**WORK REQUIRED**
Locate every line below that contains the word "семейство" and copy it.

**EXCERPTED DATA**
* * *

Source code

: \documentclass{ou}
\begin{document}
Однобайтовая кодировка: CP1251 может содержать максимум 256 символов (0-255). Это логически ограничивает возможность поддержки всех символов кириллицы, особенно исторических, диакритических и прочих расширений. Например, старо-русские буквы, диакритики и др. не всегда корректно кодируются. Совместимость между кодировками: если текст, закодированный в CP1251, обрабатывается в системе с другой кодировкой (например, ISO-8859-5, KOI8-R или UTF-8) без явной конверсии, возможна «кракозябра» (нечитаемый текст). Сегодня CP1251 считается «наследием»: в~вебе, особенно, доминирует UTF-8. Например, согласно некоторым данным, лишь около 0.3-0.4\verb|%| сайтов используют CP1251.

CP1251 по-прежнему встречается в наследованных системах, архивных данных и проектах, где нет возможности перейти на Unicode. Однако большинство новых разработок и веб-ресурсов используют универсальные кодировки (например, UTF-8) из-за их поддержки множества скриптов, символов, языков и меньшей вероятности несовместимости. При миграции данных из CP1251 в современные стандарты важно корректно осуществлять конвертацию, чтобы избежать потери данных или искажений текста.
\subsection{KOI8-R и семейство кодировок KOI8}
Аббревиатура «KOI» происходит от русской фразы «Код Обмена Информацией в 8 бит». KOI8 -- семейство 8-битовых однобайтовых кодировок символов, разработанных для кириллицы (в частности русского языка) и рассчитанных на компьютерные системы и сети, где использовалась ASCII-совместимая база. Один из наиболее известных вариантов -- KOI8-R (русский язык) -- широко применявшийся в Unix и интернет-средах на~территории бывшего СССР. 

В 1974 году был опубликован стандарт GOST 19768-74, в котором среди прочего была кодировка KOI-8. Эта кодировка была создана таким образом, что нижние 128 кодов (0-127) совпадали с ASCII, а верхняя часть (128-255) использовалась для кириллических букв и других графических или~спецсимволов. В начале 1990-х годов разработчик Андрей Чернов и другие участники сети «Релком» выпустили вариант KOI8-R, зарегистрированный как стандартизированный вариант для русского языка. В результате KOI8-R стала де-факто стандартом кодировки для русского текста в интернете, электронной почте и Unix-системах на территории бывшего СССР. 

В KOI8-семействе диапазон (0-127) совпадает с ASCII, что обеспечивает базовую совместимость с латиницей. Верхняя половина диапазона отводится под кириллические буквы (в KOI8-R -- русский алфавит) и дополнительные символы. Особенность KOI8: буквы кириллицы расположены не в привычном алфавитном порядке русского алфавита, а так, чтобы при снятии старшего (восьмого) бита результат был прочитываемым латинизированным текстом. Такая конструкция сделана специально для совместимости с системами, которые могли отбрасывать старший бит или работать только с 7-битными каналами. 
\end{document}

* * *

**OUTPUT OF THE TASK**
\subsection{KOI8-R и семейство кодировок KOI8}
Аббревиатура «KOI» происходит от русской фразы «Код Обмена Информацией в 8 бит». KOI8 -- семейство 8-битовых однобайтовых кодировок символов, разработанных для кириллицы (в частности русского языка) и рассчитанных на компьютерные системы и сети, где использовалась ASCII-совместимая база. Один из наиболее известных вариантов -- KOI8-R (русский язык) -- широко применявшийся в Unix и интернет-средах на~территории бывшего СССР. 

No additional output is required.